_Instructions to follow_
Filter by the string "quad": return the lines of the material that contain it.

══ Input records ══

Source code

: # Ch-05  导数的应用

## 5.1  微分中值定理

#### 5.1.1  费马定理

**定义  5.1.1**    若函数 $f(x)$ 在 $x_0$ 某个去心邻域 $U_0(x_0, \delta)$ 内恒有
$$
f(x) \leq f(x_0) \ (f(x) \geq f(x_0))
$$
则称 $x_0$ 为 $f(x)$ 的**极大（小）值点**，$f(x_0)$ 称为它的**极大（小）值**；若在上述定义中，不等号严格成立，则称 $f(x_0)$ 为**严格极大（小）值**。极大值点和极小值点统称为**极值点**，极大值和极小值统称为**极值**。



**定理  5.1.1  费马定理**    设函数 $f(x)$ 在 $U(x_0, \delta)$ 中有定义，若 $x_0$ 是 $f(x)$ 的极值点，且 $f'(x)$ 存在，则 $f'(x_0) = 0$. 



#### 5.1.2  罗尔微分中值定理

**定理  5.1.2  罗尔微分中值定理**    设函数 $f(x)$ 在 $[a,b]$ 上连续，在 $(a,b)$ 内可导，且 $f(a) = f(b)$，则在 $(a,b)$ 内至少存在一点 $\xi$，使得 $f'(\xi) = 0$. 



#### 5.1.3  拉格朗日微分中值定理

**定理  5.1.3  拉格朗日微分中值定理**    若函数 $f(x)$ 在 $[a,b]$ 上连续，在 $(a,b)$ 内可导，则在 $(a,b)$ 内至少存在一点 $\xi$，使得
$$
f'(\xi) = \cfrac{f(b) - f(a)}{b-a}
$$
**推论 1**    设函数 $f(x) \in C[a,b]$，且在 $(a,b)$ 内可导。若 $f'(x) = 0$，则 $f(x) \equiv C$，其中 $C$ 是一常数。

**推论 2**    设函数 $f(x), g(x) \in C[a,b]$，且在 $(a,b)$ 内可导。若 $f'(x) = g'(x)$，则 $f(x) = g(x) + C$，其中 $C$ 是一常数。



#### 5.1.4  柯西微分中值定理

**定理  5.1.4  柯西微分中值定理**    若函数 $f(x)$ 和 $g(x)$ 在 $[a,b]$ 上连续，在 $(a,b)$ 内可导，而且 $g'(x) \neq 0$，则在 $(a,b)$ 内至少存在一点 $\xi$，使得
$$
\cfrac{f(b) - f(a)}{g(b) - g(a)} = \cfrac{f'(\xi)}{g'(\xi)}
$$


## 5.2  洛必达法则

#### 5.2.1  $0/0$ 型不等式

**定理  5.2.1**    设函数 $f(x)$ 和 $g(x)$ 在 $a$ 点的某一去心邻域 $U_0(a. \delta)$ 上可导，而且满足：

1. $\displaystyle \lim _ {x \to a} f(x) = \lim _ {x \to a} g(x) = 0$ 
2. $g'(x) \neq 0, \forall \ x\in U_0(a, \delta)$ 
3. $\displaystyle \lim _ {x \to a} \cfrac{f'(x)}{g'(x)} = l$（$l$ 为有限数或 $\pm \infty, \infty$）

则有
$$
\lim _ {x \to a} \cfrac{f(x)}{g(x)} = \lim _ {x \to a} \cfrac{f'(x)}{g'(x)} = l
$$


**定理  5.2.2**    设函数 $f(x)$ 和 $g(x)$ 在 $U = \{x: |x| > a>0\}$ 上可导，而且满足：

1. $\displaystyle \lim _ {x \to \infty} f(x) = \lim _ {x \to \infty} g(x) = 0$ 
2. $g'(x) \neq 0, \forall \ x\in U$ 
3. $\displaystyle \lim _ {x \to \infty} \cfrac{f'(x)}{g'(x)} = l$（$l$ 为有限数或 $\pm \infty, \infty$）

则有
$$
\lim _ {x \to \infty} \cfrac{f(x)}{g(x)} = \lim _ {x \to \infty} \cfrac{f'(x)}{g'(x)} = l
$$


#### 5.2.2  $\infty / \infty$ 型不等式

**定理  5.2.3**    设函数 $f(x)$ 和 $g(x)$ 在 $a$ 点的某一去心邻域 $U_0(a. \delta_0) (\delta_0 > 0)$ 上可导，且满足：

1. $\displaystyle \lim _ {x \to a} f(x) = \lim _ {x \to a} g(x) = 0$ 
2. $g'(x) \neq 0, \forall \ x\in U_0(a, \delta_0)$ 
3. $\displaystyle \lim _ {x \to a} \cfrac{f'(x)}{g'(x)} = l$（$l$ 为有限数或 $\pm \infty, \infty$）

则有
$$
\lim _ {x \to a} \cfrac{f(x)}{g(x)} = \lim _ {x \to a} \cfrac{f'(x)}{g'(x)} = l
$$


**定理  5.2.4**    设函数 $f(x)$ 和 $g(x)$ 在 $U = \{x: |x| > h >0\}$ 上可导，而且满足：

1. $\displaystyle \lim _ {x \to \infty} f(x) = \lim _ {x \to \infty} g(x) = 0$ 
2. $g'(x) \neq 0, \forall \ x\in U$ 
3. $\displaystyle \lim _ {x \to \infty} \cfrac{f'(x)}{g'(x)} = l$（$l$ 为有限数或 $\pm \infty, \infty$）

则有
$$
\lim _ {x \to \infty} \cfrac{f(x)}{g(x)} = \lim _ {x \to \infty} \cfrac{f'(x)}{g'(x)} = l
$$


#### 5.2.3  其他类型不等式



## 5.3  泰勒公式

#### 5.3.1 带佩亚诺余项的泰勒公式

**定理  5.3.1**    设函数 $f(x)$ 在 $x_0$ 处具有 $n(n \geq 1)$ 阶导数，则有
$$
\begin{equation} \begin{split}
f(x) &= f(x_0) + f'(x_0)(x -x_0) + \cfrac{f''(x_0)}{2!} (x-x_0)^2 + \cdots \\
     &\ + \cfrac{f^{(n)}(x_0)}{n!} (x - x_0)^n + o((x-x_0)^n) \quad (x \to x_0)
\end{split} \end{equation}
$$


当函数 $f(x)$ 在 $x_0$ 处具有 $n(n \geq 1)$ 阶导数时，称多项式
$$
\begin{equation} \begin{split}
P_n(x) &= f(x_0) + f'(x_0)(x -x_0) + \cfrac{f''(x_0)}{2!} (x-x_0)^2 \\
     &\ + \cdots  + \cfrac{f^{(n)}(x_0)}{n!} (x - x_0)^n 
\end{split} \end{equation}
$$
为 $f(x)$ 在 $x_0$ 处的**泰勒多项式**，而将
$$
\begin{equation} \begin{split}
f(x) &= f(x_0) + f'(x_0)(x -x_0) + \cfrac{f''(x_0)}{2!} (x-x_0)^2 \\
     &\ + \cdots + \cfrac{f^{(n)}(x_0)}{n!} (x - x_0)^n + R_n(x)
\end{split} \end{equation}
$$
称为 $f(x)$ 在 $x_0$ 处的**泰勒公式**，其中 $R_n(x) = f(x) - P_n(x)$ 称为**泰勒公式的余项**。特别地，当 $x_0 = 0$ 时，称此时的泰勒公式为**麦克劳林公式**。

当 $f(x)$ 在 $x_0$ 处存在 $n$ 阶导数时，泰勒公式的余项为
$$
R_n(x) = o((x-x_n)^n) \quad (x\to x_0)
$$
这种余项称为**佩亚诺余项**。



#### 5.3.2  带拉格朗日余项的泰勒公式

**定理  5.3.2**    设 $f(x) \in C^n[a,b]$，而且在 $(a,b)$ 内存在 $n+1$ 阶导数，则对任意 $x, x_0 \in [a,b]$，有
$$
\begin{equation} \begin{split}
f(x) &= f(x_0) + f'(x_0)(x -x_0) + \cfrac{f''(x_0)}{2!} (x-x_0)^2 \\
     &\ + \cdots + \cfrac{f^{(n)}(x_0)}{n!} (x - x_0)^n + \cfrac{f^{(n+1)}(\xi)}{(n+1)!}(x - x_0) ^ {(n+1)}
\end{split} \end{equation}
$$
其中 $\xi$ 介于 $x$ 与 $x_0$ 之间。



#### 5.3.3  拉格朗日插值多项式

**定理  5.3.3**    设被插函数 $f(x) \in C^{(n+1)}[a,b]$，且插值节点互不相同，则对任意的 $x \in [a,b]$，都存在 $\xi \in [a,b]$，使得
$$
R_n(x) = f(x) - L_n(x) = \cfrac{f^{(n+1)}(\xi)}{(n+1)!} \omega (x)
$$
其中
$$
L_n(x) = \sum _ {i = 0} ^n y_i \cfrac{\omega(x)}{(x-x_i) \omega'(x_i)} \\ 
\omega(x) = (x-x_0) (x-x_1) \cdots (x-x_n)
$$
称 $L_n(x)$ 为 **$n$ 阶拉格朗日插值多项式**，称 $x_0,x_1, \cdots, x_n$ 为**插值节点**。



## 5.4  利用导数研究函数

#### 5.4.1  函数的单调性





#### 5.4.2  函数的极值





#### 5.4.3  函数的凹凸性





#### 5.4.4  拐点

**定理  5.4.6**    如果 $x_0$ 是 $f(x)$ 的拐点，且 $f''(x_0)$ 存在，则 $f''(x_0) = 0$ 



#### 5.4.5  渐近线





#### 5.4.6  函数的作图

═══

_Exercise answer_
     &\ + \cfrac{f^{(n)}(x_0)}{n!} (x - x_0)^n + o((x-x_0)^n) \quad (x \to x_0)
R_n(x) = o((x-x_n)^n) \quad (x\to x_0)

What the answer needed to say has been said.